Many of the Sunni militants responsible
for the attacks were trained in the same camps in Afghanistan
as the Qaeda fighters and the Taliban soldiers. They fought
side by side when the Taliban secured its grip on Afghanistan,
notably the captures of Mazar-i-Sharif and Bamiyan in 1998,
during which at least 2,000 Shiite civilians were murdered.
And Ramzi Yousef, who was convicted of planning the 1993 bombing
of the World Trade Center, is also a prime suspect in the bombing
of the Shiite shrine of Mashad in Iran in 1994.
The point here is that the forces that
are today killing Shiites in Iraq have their roots all over
the region. It is a network of Arabs and non-Arabs, South Asians
and Middle Easterners, Wahhabis and non-Wahhabis. And if these
men succeed in starting a sectarian civil war, it will quickly
spread beyond Iraq's borders.
While Shiites make up only 10 percent
to 15 percent of the world's 1.3 billion Muslims, 120 million
of them live in the Middle East. They are the majority populations
in Azerbaijan, Bahrain, Iran and Iraq, the largest community
in Lebanon, and sizable minorities in various Gulf emirates,
Afghanistan, Pakistan and Saudi Arabia.
The U.S.-led invasion of Iraq has produced
a Shiite cultural revival there that is shifting the balance
of power between Shiites and Sunnis. Political events have
further angered Sunnis outside Iraq - especially the creation
of the Shiite-dominated Iraqi Governing Council and the virtual
veto power over it exercised by the Shiites' religious leader,
Grand Ayatollah Ali al-Sistani.
It is virtually unthinkable to many Sunnis
that one of the most important Arab countries - the seat of
the Abbasid Empire from the 8th to 13th centuries, which established
Sunni supremacy and brutally suppressed Shiites - would pass
from Sunni to Shiite domination. In militant Sunni circles,
it is taken as proof of an American conspiracy against them
and against Islam as a whole. Thus Sunni militancy is not only
inherently anti-Shiite, but anti-American as well.

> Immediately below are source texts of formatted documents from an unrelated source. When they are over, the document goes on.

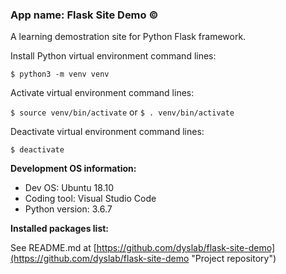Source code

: ### App name: Flask Site Demo &copy;

A learning demostration site for Python Flask framework.

Install Python virtual environment command lines:

`$ python3 -m venv venv`

Activate virtual environment command lines:

`$ source venv/bin/activate` or `$ . venv/bin/activate`

Deactivate virtual environment command lines:

`$ deactivate`


**Development OS information:**

- Dev OS: Ubuntu 18.10
- Coding tool: Visual Studio Code
- Python version: 3.6.7


**Installed packages list:**

See README.md at [https://github.com/dyslab/flask-site-demo](https://github.com/dyslab/flask-site-demo "Project repository")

What America is facing in Iraq is not
just a Qaeda operation against U.S. control, but the vanguard
of a broad movement. It is based on the premise that violence
against Shiites will not only derail Iraq's transition to democracy,
but will also incite Shiite-Sunni violence throughout the Muslim
world.
To contend with Sunni militancy in Iraq,
America must contain it throughout the Middle East and South
Asia. This means putting pressure on countries like Saudi Arabia
and Pakistan to stem the tide of anti-Shiite rhetoric. It also
means ensuring that Iraqi Sunnis do not feel left out of the
emerging democratic Iraq, and working with Sistani to quell
Shiite rage over the attacks. What happened in Karbala must
not become a sign of things to come for the whole region.
Vali Nasr is a professor of national security
affairs at the Naval Postgraduate School.